### EXERCISE DETAILS:
Take each line of the entries below that contains "Riemann" and copy it.

Stored data entries:
------------------------------------------------------------------------

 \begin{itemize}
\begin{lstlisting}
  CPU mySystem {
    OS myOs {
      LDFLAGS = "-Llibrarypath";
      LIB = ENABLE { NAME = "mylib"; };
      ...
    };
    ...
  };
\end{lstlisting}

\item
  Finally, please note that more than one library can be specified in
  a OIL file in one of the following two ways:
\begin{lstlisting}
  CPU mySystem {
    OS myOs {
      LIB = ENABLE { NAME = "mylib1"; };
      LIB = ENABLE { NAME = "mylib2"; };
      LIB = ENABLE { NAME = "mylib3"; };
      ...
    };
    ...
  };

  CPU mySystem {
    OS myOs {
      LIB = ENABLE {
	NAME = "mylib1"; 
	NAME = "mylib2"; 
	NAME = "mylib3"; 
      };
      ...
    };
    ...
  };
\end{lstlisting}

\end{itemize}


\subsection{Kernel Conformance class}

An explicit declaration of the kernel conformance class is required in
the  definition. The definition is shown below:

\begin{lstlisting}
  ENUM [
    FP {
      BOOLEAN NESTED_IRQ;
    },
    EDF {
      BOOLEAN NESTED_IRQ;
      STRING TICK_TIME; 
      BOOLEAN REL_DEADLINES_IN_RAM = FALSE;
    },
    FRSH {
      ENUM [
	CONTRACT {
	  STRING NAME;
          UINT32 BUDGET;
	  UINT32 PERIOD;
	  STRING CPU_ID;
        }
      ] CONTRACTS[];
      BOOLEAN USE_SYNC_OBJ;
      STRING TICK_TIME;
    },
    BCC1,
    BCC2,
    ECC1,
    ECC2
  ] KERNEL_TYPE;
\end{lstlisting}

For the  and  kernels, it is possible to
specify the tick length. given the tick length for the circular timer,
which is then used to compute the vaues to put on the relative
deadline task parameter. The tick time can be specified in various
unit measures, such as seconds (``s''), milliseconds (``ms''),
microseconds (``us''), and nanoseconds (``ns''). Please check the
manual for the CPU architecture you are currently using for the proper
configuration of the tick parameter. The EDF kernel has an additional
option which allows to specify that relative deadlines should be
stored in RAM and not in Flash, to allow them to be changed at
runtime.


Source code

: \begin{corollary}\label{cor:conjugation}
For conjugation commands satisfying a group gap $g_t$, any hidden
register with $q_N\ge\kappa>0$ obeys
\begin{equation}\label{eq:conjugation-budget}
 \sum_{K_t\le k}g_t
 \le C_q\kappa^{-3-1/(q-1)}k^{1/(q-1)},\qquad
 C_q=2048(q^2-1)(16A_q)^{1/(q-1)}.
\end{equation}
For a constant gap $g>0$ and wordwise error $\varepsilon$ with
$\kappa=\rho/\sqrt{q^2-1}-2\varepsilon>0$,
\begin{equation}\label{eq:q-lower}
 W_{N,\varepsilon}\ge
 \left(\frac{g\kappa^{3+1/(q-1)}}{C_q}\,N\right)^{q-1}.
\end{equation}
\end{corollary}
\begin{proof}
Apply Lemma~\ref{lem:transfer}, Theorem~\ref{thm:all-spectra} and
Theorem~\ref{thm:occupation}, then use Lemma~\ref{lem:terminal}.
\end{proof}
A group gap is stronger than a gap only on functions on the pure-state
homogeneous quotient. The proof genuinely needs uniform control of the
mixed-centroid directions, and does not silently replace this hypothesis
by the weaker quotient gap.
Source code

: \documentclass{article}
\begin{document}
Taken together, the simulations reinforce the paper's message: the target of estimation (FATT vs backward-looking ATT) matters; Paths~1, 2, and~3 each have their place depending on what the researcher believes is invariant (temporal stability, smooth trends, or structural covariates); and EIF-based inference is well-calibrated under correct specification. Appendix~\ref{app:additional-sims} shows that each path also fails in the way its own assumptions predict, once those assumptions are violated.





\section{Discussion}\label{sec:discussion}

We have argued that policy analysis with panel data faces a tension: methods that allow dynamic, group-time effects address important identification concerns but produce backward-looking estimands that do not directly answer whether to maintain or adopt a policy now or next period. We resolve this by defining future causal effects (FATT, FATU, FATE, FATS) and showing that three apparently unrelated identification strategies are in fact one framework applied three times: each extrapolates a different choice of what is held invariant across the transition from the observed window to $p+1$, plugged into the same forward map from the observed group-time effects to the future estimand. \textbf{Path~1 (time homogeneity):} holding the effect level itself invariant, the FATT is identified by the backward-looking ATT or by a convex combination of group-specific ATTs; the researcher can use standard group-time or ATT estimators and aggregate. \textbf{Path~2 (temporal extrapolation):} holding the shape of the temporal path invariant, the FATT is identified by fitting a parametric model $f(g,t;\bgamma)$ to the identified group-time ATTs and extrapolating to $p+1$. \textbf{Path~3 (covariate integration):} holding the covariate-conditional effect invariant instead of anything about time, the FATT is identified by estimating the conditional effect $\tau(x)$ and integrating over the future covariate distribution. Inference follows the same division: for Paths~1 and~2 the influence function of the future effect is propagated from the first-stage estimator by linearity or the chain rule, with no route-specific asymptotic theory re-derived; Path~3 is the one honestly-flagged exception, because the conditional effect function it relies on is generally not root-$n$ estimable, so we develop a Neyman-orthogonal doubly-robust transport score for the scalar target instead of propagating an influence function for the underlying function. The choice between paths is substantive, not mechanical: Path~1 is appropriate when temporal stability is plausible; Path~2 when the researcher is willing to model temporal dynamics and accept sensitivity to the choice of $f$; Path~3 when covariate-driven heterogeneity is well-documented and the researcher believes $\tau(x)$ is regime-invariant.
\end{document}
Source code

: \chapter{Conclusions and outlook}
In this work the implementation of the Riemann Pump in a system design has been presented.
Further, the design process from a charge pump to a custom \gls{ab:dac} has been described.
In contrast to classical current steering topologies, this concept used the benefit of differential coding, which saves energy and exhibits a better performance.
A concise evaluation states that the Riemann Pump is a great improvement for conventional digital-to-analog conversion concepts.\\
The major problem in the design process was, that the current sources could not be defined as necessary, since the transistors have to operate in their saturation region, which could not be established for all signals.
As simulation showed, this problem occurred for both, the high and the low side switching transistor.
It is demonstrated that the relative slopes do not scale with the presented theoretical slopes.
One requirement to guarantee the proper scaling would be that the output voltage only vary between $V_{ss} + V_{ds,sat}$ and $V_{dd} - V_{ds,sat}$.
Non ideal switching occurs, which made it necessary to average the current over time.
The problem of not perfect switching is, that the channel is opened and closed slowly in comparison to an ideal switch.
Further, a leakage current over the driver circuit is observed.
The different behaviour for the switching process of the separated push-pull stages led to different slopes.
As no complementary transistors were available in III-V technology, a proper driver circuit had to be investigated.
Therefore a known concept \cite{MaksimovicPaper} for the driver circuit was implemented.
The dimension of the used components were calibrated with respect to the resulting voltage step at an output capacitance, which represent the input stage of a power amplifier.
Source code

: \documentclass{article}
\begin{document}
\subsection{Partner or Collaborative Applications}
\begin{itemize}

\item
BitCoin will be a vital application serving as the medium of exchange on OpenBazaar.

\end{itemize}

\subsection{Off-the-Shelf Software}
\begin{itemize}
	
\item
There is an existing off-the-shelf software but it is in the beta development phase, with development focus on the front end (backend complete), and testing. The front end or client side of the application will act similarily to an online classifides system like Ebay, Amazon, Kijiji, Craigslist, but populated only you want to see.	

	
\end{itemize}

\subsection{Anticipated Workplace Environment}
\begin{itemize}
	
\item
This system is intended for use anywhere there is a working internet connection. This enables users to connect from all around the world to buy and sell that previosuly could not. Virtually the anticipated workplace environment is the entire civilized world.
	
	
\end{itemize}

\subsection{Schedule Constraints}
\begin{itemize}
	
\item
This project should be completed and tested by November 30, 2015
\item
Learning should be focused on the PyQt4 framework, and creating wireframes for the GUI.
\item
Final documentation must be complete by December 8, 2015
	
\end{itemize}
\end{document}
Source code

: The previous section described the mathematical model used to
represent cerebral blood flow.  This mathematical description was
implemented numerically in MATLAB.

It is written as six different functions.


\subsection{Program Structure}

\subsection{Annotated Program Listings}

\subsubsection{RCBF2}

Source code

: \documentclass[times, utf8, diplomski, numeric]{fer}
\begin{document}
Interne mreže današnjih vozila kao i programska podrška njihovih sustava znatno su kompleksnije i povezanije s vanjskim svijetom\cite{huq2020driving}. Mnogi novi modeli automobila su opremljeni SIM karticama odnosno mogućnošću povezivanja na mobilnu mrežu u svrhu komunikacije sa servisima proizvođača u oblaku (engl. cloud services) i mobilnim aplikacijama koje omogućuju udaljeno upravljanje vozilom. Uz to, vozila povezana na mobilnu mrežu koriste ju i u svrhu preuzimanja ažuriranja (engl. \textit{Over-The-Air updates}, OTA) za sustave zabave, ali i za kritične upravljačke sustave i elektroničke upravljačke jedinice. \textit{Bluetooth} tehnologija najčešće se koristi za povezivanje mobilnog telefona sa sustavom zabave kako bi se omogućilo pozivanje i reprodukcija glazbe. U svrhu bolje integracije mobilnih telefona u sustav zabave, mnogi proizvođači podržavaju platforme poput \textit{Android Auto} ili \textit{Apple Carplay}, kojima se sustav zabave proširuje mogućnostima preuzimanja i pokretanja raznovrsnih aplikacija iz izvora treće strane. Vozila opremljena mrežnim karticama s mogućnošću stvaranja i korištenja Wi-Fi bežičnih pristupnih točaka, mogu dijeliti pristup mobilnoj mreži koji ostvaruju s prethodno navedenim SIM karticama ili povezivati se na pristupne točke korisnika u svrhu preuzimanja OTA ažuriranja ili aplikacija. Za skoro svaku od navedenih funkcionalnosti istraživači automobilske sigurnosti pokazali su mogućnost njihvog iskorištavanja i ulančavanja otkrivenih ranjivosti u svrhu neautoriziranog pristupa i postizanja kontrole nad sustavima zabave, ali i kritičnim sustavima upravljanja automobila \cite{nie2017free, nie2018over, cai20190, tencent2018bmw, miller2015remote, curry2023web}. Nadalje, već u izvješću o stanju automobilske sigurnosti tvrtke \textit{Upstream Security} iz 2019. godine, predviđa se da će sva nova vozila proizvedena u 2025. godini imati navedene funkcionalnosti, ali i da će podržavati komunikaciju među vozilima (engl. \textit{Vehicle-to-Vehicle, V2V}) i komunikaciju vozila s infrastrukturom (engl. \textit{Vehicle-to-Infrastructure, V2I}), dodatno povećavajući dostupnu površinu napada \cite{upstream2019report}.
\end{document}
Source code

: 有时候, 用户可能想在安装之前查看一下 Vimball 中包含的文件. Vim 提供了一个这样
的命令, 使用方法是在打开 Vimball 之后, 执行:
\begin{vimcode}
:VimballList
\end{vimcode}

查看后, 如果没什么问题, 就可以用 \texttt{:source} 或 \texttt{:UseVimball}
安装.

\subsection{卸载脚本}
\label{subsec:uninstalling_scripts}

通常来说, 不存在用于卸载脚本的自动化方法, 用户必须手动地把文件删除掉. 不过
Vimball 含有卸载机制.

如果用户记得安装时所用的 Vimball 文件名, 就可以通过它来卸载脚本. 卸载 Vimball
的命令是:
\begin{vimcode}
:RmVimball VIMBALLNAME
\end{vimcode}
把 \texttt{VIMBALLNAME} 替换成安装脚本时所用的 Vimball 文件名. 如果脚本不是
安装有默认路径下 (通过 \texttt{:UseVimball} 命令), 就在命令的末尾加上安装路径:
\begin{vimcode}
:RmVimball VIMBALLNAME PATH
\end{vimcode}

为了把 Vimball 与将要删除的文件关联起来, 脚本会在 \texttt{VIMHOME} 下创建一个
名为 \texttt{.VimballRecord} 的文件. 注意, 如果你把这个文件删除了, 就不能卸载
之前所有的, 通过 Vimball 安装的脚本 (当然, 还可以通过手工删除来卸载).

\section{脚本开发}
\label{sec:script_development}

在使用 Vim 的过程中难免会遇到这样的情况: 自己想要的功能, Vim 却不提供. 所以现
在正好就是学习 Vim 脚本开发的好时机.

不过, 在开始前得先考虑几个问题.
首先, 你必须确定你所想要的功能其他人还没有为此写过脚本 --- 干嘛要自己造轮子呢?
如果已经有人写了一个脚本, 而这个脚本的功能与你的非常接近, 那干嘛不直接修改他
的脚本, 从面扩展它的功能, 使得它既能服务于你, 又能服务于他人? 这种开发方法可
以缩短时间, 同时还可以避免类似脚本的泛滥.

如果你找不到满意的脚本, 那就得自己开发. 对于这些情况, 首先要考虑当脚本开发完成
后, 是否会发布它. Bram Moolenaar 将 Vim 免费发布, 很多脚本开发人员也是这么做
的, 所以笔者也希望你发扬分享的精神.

------------------------------------------------------------------------

### RESPONSE TO THIS EXERCISE:
In this work the implementation of the Riemann Pump in a system design has been presented.
A concise evaluation states that the Riemann Pump is a great improvement for conventional digital-to-analog conversion concepts.\\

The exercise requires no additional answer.